A balance transfer moves debt from one credit card to another, typically to take advantage of a lower interest rate or a promotional 0% APR period. When used strategically, a balance transfer can save hundreds or thousands of dollars in interest and help you pay off debt faster.

This guide explains how balance transfers work, what to watch for, and when they actually make sense.

How a Balance Transfer Works

You apply for a credit card that offers a balance transfer promotion. If approved, you provide the account numbers and balances you want to transfer. The new card issuer pays off those old balances, and the debt appears on your new card.

From that point, you owe the balance to the new card issuer — ideally at a 0% promotional APR for a set period (typically 12 to 21 months). During that window, every dollar you pay goes toward reducing the principal, not paying interest.

Balance Transfer Fees

Most balance transfers are not free. The standard fee is 3% to 5% of the transferred balance. On a $10,000 transfer, that is $300 to $500 upfront.

This fee is still worthwhile if your savings on interest exceed it. If you are paying 22% APR on $10,000, you are paying roughly $2,200 per year in interest. A $300 to $500 transfer fee to get 15 months at 0% is a clear financial win — as long as you actually pay down the balance before the promotional period ends.

What Happens When the Promotional Period Ends

This is where many people get caught. When the 0% APR window closes, the remaining balance immediately starts accruing interest at the card’s regular APR, which is often 20% to 29%. If you have only made minimum payments, you may still have a large balance that is now growing rapidly again.

Before doing a balance transfer, calculate whether you can realistically pay off the full balance during the promotional period.

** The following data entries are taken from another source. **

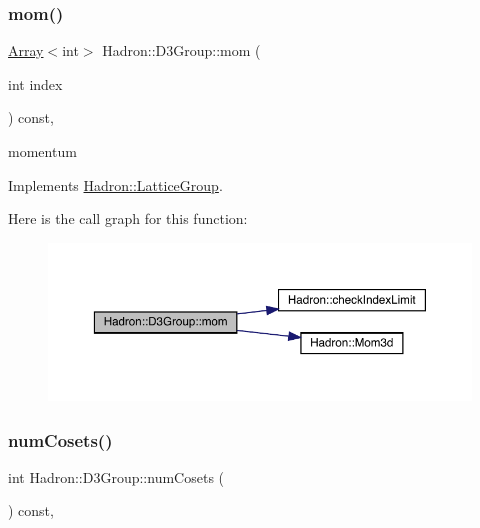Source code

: \subsubsection{\texorpdfstring{mom()}{mom()}\hspace{0.1cm}{\footnotesize\ttfamily [2/2]}}
{\footnotesize\ttfamily \mbox{\hyperlink{classXMLArray_1_1Array}{Array}}$<$int$>$ Hadron\+::\+D3\+Group\+::mom (\begin{DoxyParamCaption}\item[{int}]{index }\end{DoxyParamCaption}) const\hspace{0.3cm}{\ttfamily [inline]}, {\ttfamily [virtual]}}

momentum 

Implements \mbox{\hyperlink{structHadron_1_1LatticeGroup_ad577b65041dd9a6e84b1f3bd49cb8fce}{Hadron\+::\+Lattice\+Group}}.

Here is the call graph for this function\+:
\nopagebreak
\begin{figure}[H]
\begin{center}
\leavevmode
\includegraphics[width=350pt]{de/de1/structHadron_1_1D3Group_a5662028a7fb3554c893609148e6d3eeb_cgraph}
\end{center}
\end{figure}
\mbox{\label{structHadron_1_1D3Group_a33af6b6378351a7b023c23940c69403f}} 
\subsubsection{\texorpdfstring{numCosets()}{numCosets()}\hspace{0.1cm}{\footnotesize\ttfamily [1/2]}}
{\footnotesize\ttfamily int Hadron\+::\+D3\+Group\+::num\+Cosets (\begin{DoxyParamCaption}{ }\end{DoxyParamCaption}) const\hspace{0.3cm}{\ttfamily [inline]}, {\ttfamily [virtual]}}

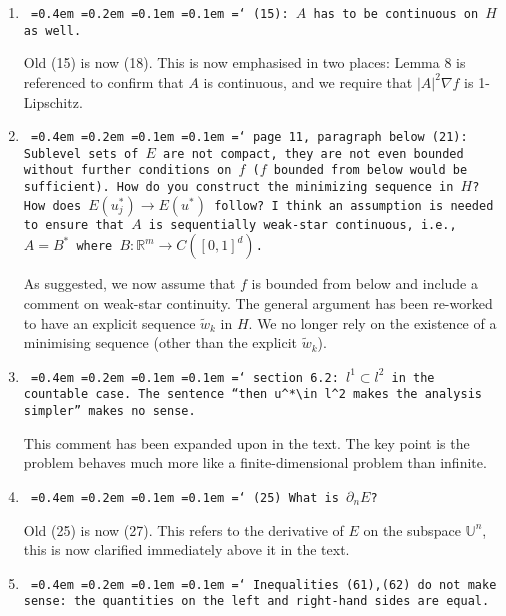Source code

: \documentclass[12pt]{article}
\newcommand*\justify{%
	\fontdimen2\font=0.4em%
	\fontdimen3\font=0.2em%
	\fontdimen4\font=0.1em%
	\fontdimen7\font=0.1em%
	\hyphenchar\font=`\-%
}
\newcommand{\review}[1]{\texttt{\justify{#1}}}
\newcommand{\F}[1]{\mathbb{#1}}
\begin{document}
\begin{enumerate}
	You're absolutely right, Theorem 4 was not consistent with the lemmas in the appendix. We have kept the statement of Theorem 4 the same other than to remove the special case and remove the implicit assumption that $\tilde{\F U}^0$ was finite dimensional (previously part of Definition 2). We have also added a new lemma (Lemma 7) to improve clarity, it serves as a midpoint between Theorem 4 and Appendix B. The text in Appendix B now makes clear reference to Lemma 7 as part of the proof of Theorem 4.
	
	\item \review{(15): $A$ has to be continuous on $H$ as well.}

	Old (15) is now (18). This is now emphasised in two places: Lemma 8 is referenced to confirm that $A$ is continuous, and we require that $|A|^2\nabla f$ is 1-Lipschitz.
	
	\item \review{page 11, paragraph below (21): Sublevel sets of $E$ are not compact, they are not even bounded without further conditions on $f$ ($f$ bounded from below would be sufficient). How do you construct the minimizing sequence in $H$? How does $E(u^*_j) \to E(u^*)$ follow? I think an assumption is needed to ensure that $A$ is sequentially weak-star continuous, i.e., $A = B^*$ where $B : \mathbb{R}^m \to C([0, 1]^d)$.}
	
	As suggested, we now assume that $f$ is bounded from below and include a comment on weak-star continuity. The general argument has been re-worked to have an explicit sequence $\tilde w_k$ in $H$. We no longer rely on the existence of a minimising sequence (other than the explicit $\tilde w_k$).
	
	\item \review{section 6.2: $l^1\subset l^2$ in the countable case. The sentence ``then $u^*\in l^2$ makes the analysis simpler'' makes no sense.}
	
	This comment has been expanded upon in the text. The key point is the problem behaves much more like a finite-dimensional problem than infinite.
	
	\item \review{(25) What is $\partial_n E$?}
	
	Old (25) is now (27). This refers to the derivative of $E$ on the subspace $\F U^n$, this is now clarified immediately above it in the text.
	
	\item \review{Inequalities (61),(62) do not make sense: the quantities on the left and right-hand sides are equal.}
	

\end{enumerate}
\end{document}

Divide the balance by the number of months in the promotion to find your required monthly payment.

Example: $8,000 balance on a 15-month 0% card requires paying at least $534 per month to clear it before interest kicks in.

What You Need to Qualify

Balance transfer cards with strong promotional offers typically require good to excellent credit — generally a credit score of 670 or higher. Lenders also look at your income, existing debt load, and payment history.

Some issuers will not allow you to transfer balances from their own cards. If you have a Chase card, for instance, you typically cannot transfer that balance to another Chase card.

Balance Transfer vs. Personal Loan for Debt Consolidation

Both can help you consolidate and pay off debt more efficiently:

  • Balance transfer: Best for people who can pay off the balance within the promotional window. No interest during the promo period is unbeatable.
  • Personal loan: Better if you need more time (3 to 5 years), want a fixed monthly payment, and can qualify for a rate significantly below your current card APR.

If your balance is large enough that even 18 months of 0% APR will not get you to zero, a personal loan may be the better path.

Tips for Using a Balance Transfer Successfully

  • Stop using the old card for new purchases. New spending at a high APR defeats the purpose of the transfer.
  • Read the fine print on purchase APR. New purchases on the balance transfer card often carry a different, higher APR. Consider keeping that card for transfers only.
  • Do not apply for multiple cards at once. Multiple hard inquiries can temporarily lower your credit score.
  • Set up automatic payments. One missed payment can end the promotional rate on some cards — check the terms.
  • Track the promotional end date. Know exactly when the 0% period expires and plan accordingly.

When a Balance Transfer Is Not the Right Move

A balance transfer does not help if:

  • You cannot qualify for a competitive offer due to credit score
  • Your balance is so large the promo period will not make a significant dent
  • You tend to accumulate new debt after transferring the old balance away (the freed-up credit card becomes a liability)
  • The transfer fee exceeds the interest savings

The Bottom Line

A balance transfer can be one of the most effective tools for getting out of high-interest credit card debt — but only if you have a plan to pay it down. Do the math first, read the fine print, stop adding new charges, and commit to clearing the balance before the promotional period ends. Used correctly, it can save you significant money and accelerate your path to debt freedom.